The behavior of the instancing function PK_FACE_instance_tools is altered via the contents of an option structure passed to the function. The option structure is the same structure that is input to PK_FACE_boolean - refer to Chapter 9, "Boolean Operations" for a description of the options.

The performance of the instancing operation can be improved by using the instancing options in the configuration option sub-structure. The options are as follows:

 

Option Description

no_tool_intersect

This option can be set when it is known that the set of tool bodies do intersect each other, though they are allowed to clash with existing edges on the target (including the periphery edge).

 

Figure 10-1 Tool bodies that do not intersect each other, but intersect edges on the target

 

Option Description

no_loop_intersect

this option can be set when it is known that there is no interference between any instances and the existing edges of the target. It is permissible for the tools to clash with each other.

 

Figure 10-2 Tool bodies that have intersected each other but not the edges on the target

 

Option Description

identical_intersect

this option can be set when it is known that the intersection loops of each instance of the tool body with the target body are identical with all other instances of the tool body in the target body, and the resulting intersection loops are identically positioned on the instance of the tool body.

 

Figure 10-3 Identically positioned intersection loops on the instance tool body (cylinder) when it is united with an inclined planar face

 

Option Description

one_in_all_in

when one tool intersects a target face then all tool faces intersect that same target face.

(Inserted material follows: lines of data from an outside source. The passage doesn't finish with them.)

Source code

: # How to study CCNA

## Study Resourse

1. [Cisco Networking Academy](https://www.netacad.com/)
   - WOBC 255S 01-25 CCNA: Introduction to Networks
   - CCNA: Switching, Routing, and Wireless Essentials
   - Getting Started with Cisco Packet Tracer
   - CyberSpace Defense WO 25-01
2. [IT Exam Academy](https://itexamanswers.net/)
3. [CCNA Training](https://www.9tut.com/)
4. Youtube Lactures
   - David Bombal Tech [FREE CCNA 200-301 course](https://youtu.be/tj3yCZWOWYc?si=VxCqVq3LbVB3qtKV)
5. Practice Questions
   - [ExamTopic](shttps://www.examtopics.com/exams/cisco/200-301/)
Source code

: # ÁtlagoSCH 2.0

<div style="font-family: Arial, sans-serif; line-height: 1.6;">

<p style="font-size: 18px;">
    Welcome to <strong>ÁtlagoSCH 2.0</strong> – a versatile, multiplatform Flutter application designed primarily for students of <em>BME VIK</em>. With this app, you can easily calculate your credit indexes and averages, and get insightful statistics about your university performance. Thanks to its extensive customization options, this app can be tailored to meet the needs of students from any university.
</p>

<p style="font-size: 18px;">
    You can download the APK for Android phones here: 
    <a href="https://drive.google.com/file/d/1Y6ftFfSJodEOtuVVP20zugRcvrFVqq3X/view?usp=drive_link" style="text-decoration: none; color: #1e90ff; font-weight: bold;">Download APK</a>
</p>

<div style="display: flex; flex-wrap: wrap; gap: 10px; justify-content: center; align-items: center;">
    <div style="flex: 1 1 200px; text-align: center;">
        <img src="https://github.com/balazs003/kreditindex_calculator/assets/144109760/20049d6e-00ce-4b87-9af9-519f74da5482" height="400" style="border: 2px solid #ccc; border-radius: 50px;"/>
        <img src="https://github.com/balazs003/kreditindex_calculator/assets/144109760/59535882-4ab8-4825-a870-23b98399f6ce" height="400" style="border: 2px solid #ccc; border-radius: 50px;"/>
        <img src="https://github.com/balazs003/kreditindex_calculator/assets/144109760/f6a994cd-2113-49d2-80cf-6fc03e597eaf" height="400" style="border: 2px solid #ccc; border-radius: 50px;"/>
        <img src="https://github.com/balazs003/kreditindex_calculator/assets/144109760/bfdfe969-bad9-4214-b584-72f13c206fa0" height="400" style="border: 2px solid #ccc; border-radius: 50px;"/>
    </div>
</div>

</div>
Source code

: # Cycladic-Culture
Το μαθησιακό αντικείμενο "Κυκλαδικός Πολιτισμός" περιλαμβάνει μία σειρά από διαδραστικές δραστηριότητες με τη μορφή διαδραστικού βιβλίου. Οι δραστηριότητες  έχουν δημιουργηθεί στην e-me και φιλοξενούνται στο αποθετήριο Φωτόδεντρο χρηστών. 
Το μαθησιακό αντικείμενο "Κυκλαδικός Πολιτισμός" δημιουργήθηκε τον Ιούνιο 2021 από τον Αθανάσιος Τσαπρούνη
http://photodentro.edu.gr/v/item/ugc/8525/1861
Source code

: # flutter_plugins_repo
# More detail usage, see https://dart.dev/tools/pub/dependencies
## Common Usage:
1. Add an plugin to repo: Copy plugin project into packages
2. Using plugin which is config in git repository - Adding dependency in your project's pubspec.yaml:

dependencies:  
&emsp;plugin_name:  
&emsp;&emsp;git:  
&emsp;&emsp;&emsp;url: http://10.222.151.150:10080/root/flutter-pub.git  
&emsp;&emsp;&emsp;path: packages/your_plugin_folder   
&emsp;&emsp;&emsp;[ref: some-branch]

An example of this situation is when a set of parallel, solid cylinders are united to an inclined planar face forming elliptical intersection loops, satisfying the first condition. To satisfy the third condition, the vertical positioning of each instanced cylinder would be dependent on its position on the incline.

In addition to the previous configuration options, the following receive options are available to:

 

Option Description

function

specifies the boolean operation to be performed: union, subtraction or intersection

extend_face_list

a local boolean receives a subset of the faces of a target body. If the imprinting phase of the boolean results in incomplete loops of imprinted edges, then additional target faces are used.

stop_self_intersect

stop self intersection, after imprinting, tool faces which survive the boolean are compared against all faces of the target body.

select_region

this option sub-structure is used to identify regions of the tool to be included or excluded in the boolean result. See "Select regions in boolean operations (local)" in Chapter 9, "Boolean Operations" for a description of the options.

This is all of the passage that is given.